Hörður Barðdal

Personal information
- Born: May 22, 1946 Reykjavík, Iceland
- Died: August 4, 2009 (aged 63)

Sport
- Sport: Water polo Swimming Skiing Golf
- Disability: Polio

= Hörður Barðdal =

Hörður Barðdal (22 May 1946 – 4 August 2009) was a competitive water polo player, competitive swimmer, competitive skier, competitive golfer, and a disabled athlete activist.

== Early life ==
Hörður Barðdal was born on 22 May 1946 to Óli S. Barðdal; director of Seglagerðin; Ægir, and Sesselja Guðnadóttir Barðdal. Óli died in 1983.
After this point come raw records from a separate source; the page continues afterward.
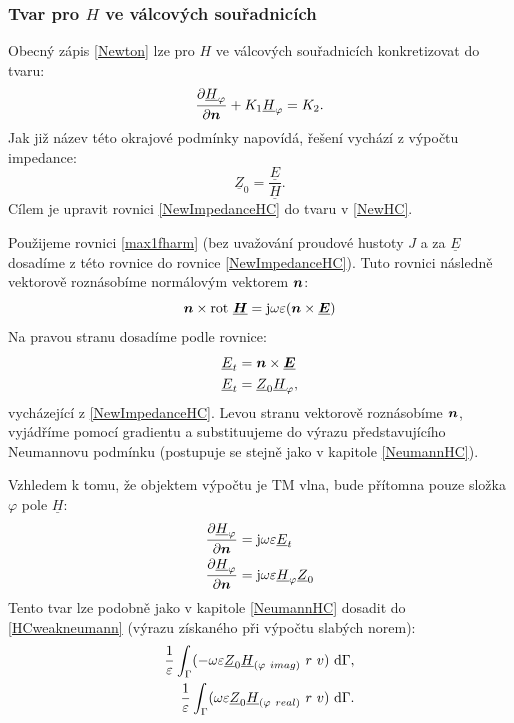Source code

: \documentclass[12pt,a4paper,oneside]{article}
\numberwithin{equation}{section} %
\numberwithin{figure}{section} %
\numberwithin{table}{section} %
\newcommand{\mj}{\mathrm{j}} %
\renewcommand{\vec}[1]{\mbox{\boldmath$#1$}} %
\newcommand{\faz}[1]{{\underline{#1}}} %
\newcommand{\rot}{\mathrm{rot}\ }
\begin{document}
\subsubsection*{Tvar pro \faz{\vec{H}} ve válcových souřadnicích}
Obecný zápis \ref{Newton} lze pro \faz{\vec{H}} ve válcových souřadnicích konkretizovat do tvaru:
\begin{equation}
\label{NewHC}
\frac{\partial \faz{H} _{\varphi}}{\partial \vec{n}} + K_1 \faz{H} _{\varphi} = K_2 .
\end{equation}
Jak již název této okrajové podmínky napovídá, řešení vychází z výpočtu impedance: 
\begin{equation}
\label{NewImpedanceHC}
\faz{Z} _0 = \frac{\faz{E}}{\faz{H}} .
\end{equation}
Cílem je upravit rovnici \ref{NewImpedanceHC} do tvaru v \ref{NewHC}.

Použijeme rovnici \ref{max1fharm} (bez uvažování proudové hustoty $J$ a za $\faz{E}$ dosadíme z této rovnice do rovnice \ref{NewImpedanceHC}). Tuto rovnici následně vektorově roznásobíme normálovým vektorem $\vec{n}$:
\begin{equation}
\vec{n} \times \rot \faz{\vec{H}} = \mj \omega \varepsilon (\vec{n} \times \faz{\vec{E}})
\end{equation}
Na pravou stranu dosadíme podle rovnice:
\begin{subequations}
\begin{align}
\faz{E} _t &= \vec{n} \times \faz{\vec{E}}
\\
\faz{E} _t &= \faz{Z} _0 \faz{H} _{\varphi} ,
\end{align}
\end{subequations}
vycházející z \ref{NewImpedanceHC}. Levou stranu vektorově roznásobíme $\vec{n}$, vyjádříme pomocí gradientu a substituujeme do výrazu představujícího Neumannovu podmínku (postupuje se stejně jako v kapitole \ref{NeumannHC}).

Vzhledem k tomu, že objektem výpočtu je TM vlna, bude přítomna pouze složka $\varphi$ pole $\faz{H}$:
\begin{subequations}
\begin{align}
\frac{\partial \faz{H} _{\varphi}}{\partial \vec{n}} &= \mj \omega \varepsilon \faz{E} _t
\\
\frac{\partial \faz{H} _{\varphi}}{\partial \vec{n}} &= \mj \omega \varepsilon \faz{H} _{\varphi}\faz{Z} _0
\end{align}
\end{subequations}
Tento tvar lze podobně jako v kapitole \ref{NeumannHC} dosadit do \ref{HCweakneumann} (výrazu získaného při výpočtu slabých norem):
\begin{subequations}
\begin{align}
\frac{1}{\varepsilon} \int _{\Gamma} ( - \omega \varepsilon \faz{Z} _0 \faz{H} _{(\varphi ~ imag)} ~ r ~ v ) ~ \ud \Gamma ,
\\ 
\frac{1}{\varepsilon} \int _{\Gamma} ( \omega \varepsilon \faz{Z} _0\faz{H} _{(\varphi ~ real)} ~ r ~ v ) ~ \ud \Gamma .
\end{align}
\end{subequations}
\end{document}
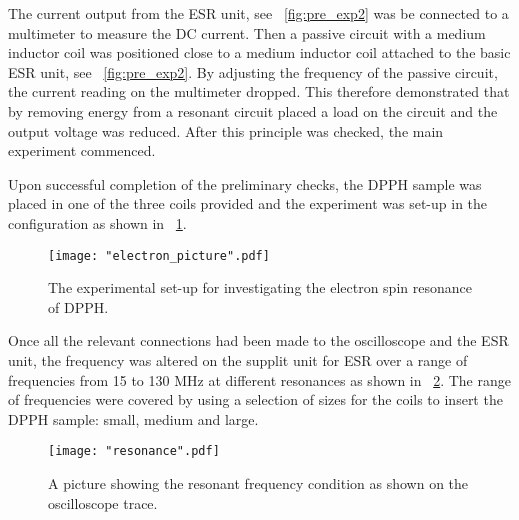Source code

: \documentclass{article}
\newcommand{\figref}[2][\figurename~]{#1\ref{#2}}
\begin{document}
\vspace{2mm}
\noindent
The current output from the ESR unit, see \figref{fig:pre_exp2} was be connected to a multimeter to measure the DC current. Then a passive circuit with a medium inductor coil was positioned close to a medium inductor coil attached to the basic ESR unit, see \figref{fig:pre_exp2}. By adjusting the frequency of the passive circuit, the current reading on the multimeter dropped. This therefore demonstrated that by removing energy from a resonant circuit placed a load on the circuit and the output voltage was reduced. After this principle was checked, the main experiment commenced.

\vspace{2mm}
\noindent
Upon successful completion of the preliminary checks, the DPPH sample was placed in one of the three coils provided and the experiment was set-up in the configuration as shown in \figref{fig:electron_picture}. 

\begin{figure}[h]
\centering
\texttt{[image: "electron\_picture".pdf]}
\caption{The experimental set-up for investigating the electron spin resonance of DPPH.}
\label{fig:electron_picture}
\end{figure}

\vspace{2mm}
\noindent
Once all the relevant connections had been made to the oscilloscope and the ESR unit, the frequency was altered on the supplit unit for ESR over a range of frequencies from 15 to 130 MHz \cite{Paper02} at different resonances as shown in \figref{fig:resonance}. The range of frequencies were covered by using a selection of sizes for the coils to insert the DPPH sample: small, medium and large.

\begin{figure}[h]
\centering
\texttt{[image: "resonance".pdf]}
\caption{A picture showing the resonant frequency condition as shown on the oscilloscope trace.}
\label{fig:resonance}
\end{figure}
\end{document}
At the age of nine, Barðdal contracted polio, which resulted in paralysis. Despite this, he remained active in both his professional and athletic pursuits. His involvement in sports and related activities has been noted in accounts of his career.

== Athletic career ==
During the years 1965–1970, Barðdal played water polo with able athletes with Reykjavík F.C (KR) and won the Reykjavík and Icelandic Championships several times. He was also a coach at the Reykjavík F.C. for a while, where he trained both able and disabled people in swimming. He was one of the first competitive athletes in the Reykjavík's Sport Union for the Disabled (ÍFR) and he competed among other places at the Nordic Championships for the Disabled in 1976 and 1977 in swimming, where he won a bronze and silver medal. He was awarded the first Disabled Athlete of the Year in 1977, and he concluded his swimming career at the 1980 Summer Paralympics in Arnhem, Netherlands.

Barðdal was one of the founders of the Icelandic Sports Associations for the Disabled (ÍF) and was a member of the board of the Association until 1986. Hörður was often a team manager at large sport events, for instance at the 1994 Winter Paralympics in Lillehammer; he was an integral player in the launch of winter sports for the disabled in Iceland. He received the gold award from the Icelandic Sports Association for the Disabled in 1994 for his efforts to promote sports among the disabled.

Barðdal later developed a keen interest in golf. He founded the Icelandic Disabled Golf Association (GSFÍ), in collaboration with the Icelandic Golf Association (GSÍ), and was the president of the board until his death in 2009. GSFÍ holds an annual commemorative tournament for Barðdal. It is a putting tournament open to disabled and non-disabled players. He was also a board member of the European Disabled Golf Association (EDGA), which, in 2010, commissioned the Hordur Barddal Trophy; a unisex award; in his memory.

Barðdal married Bergþóra Sigurbjörnsdóttir in 1968. They had three daughters together: Jóhanna Ingileif, Sesselja Engilráð and Bergþóra Fanney Barðdal. In 1980, Barðdal remarried Soffía Kristín Hjartardóttir. Soffía died in 2007. Hörður's stepson from his marriage with Soffía is Þórður Vilberg Oddsson. They have nine grandchildren in total.

The Hörður Barðdal's Memorial Fund for Disabled Golfers was founded in the summer of 2011 by Barðdal's mother and his three daughters, as well as Kristmann Magnússon, director of Pfaff in Iceland, the Icelandic Sports Association for the Disabled, and the Icelandic Golf Association.